Alors il (le Soi) l’assiégea (la personne) avec la faim et la soif.
2. Les divinités alors (tourmentées par la faim et la soif) lui parlèrent (au Soi) : « Accorde-nous un endroit où nous puissions nous reposer et manger [10]. » (1)
Il mena une vache vers eux (les divinités). Ils dirent : « Ce n’est pas suffisant. » Il mena un cheval vers eux. Ils dirent : « Ce n’est pas suffisant. » (2)
Il conduisit l’homme [11] vers eux. Alors ils dirent : « C’est bien [12], vraiment. » L’homme est donc bien fait.
3. Il leur dit : « Entrez, chacun selon sa place. » (3)
4. Alors Agni (le feu), devenu parole, entra dans la bouche. Vâyu (l’air), devenu parfum, pénétra dans les narines. Âditya (le soleil), devenu vue, pénétra dans les yeux. Les régions (Dis), devenues ouïe, pénétrèrent dans les oreilles. Les arbustes et les arbres, devenus poils, pénétrèrent dans la peau. Kandramas (la lune), devenu esprit, pénétra [ p. 240 ] dans le cœur. La mort, devenue respiration descendante, pénétra dans le nombril. Les eaux, devenues semence, pénétrèrent dans l’organe génital. (4)
1. Il pensa : « Il y a ces mondes et leurs gardiens. Laisse-moi leur envoyer de la nourriture. » (1)
Il couvait sur l’eau [13]. De l’eau ainsi couvée naquit la matière [14] (mûrti). Et cette matière ainsi née était véritablement nourriture [15]. (2)
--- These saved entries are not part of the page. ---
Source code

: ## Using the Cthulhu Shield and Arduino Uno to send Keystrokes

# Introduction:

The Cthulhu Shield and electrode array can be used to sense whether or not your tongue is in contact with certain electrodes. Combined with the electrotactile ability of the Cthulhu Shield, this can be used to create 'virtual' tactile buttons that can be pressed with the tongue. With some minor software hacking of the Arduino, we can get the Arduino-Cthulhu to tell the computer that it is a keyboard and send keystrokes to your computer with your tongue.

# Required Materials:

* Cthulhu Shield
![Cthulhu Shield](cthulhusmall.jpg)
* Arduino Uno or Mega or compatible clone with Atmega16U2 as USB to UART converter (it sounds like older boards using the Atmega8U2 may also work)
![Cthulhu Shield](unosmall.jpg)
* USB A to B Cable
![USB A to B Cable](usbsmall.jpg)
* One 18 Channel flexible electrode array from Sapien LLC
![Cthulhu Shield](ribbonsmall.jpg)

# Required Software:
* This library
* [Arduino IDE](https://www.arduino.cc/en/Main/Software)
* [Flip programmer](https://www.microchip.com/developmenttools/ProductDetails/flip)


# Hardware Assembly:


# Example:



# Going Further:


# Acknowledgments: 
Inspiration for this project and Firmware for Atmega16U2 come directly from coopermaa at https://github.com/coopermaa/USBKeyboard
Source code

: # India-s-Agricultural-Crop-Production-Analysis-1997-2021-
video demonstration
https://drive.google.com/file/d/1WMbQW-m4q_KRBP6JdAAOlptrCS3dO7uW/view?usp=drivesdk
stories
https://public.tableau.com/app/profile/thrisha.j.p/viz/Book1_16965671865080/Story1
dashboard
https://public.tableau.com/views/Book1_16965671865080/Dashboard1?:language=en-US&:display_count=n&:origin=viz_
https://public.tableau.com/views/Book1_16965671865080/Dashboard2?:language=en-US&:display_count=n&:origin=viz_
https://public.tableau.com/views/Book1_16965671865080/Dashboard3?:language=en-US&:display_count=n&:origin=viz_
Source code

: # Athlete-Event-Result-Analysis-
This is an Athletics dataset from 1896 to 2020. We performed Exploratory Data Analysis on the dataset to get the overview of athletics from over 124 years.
2. Lorsque cette nourriture (l’objet matière) eut été ainsi envoyée, elle voulut fuir [16], criant et se détournant. Il (le sujet) essaya de la saisir par la parole. Il ne put la saisir par la parole. S’il l’avait saisie par la parole, l’homme se serait contenté de nommer la nourriture. (3)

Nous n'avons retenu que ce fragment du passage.